Homélie de la messe de béatification de Jean-Paul II
Traduction intégrale de l'homélie prononcée par le Pape Benoît XVI au cours de
la messe de béatification de Jean-Paul II, le 1er mai 2011, place Saint-Pierre à Rome
Chers
frères et sœurs !
Il y a six ans désormais, nous nous trouvions sur cette
place pour célébrer les funérailles du Pape Jean-Paul II. La douleur causée par sa
mort était profonde, mais supérieur était le sentiment qu’une immense grâce enveloppait
Rome et le monde entier : la grâce qui était en quelque sorte le fruit de toute la
vie de mon aimé Prédécesseur et, en particulier, de son témoignage dans la souffrance.
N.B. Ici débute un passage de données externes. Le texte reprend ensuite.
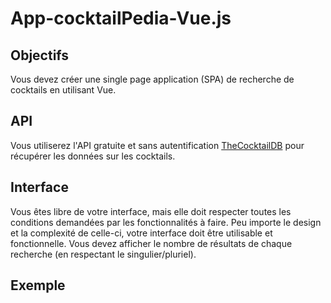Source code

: # App-cocktailPedia-Vue.js

## Objectifs
Vous devez créer une single page application (SPA) de recherche de cocktails en utilisant Vue.

## API
Vous utiliserez l'API gratuite et sans autentification [TheCocktailDB](https://www.thecocktaildb.com/api.php) pour récupérer les données
sur les cocktails.


## Interface
Vous êtes libre de votre interface, mais elle doit respecter toutes les conditions demandées par les fonctionnalités à faire.
Peu importe le design et la complexité de celle-ci, votre interface doit être utilisable et fonctionnelle.
Vous devez afficher le nombre de résultats de chaque recherche (en respectant le singulier/pluriel).

## Exemple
Ce jour-là, nous sentions déjà flotter le parfum de sa sainteté, et le Peuple de Dieu
a manifesté de nombreuses manières sa vénération pour lui. C’est pourquoi j’ai voulu,
tout en respectant la réglementation en vigueur de l’Église, que sa cause de béatification
puisse avancer avec une certaine célérité. Et voici que le jour tant attendu est arrivé
! Il est vite arrivé, car il en a plu ainsi au Seigneur : Jean-Paul II est bienheureux
!
Je désire adresser mes cordiales salutations à vous tous qui, pour cette
heureuse circonstance, êtes venus si nombreux à Rome de toutes les régions du monde,
Messieurs les Cardinaux, Patriarches des Églises Orientales Catholiques, Confrères
dans l’Épiscopat et dans le sacerdoce, Délégations officielles, Ambassadeurs et Autorités,
personnes consacrées et fidèles laïcs, ainsi qu’à tous ceux qui nous sont unis à travers
la radio et la télévision.
Ce dimanche est le deuxième dimanche de Pâques,
que le bienheureux Jean-Paul II a dédié à la Divine Miséricorde. C’est pourquoi ce
jour a été choisi pour la célébration d’aujourd’hui, car, par un dessein providentiel,
mon prédécesseur a rendu l’esprit justement la veille au soir de cette fête. Aujourd’hui,
de plus, c’est le premier jour du mois de mai, le mois de Marie, et c’est aussi la
mémoire de saint Joseph travailleur. Ces éléments contribuent à enrichir notre prière
et ils nous aident, nous qui sommes encore pèlerins dans le temps et dans l’espace,
tandis qu’au Ciel, la fête parmi les Anges et les Saints est bien différente ! Toutefois
unique est Dieu, et unique est le Christ Seigneur qui, comme un pont, relie la terre
et le Ciel, et nous, en ce moment, nous nous sentons plus que jamais proches, presque
participants de la Liturgie céleste.
« Heureux ceux qui n’ont pas vu et qui
ont cru. » (Jn 20,29). Dans l’Évangile d’aujourd’hui, Jésus prononce cette béatitude
: la béatitude de la foi. Elle nous frappe de façon particulière parce que nous sommes
justement réunis pour célébrer une béatification, et plus encore parce qu’aujourd’hui
a été proclamé bienheureux un Pape, un Successeur de Pierre, appelé à confirmer ses
frères dans la foi. Jean-Paul II est bienheureux pour sa foi, forte et généreuse,
apostolique. Et, tout de suite, nous vient à l’esprit cette autre béatitude : « Tu
es heureux, Simon fils de Jonas, car cette révélation t’est venue, non de la chair
et du sang, mais de mon Père qui est dans les cieux » (Mt 16, 17). Qu’a donc révélé
le Père céleste à Simon ? Que Jésus est le Christ, le Fils du Dieu vivant. Grâce à
cette foi, Simon devient « Pierre », le rocher sur lequel Jésus peut bâtir son Église.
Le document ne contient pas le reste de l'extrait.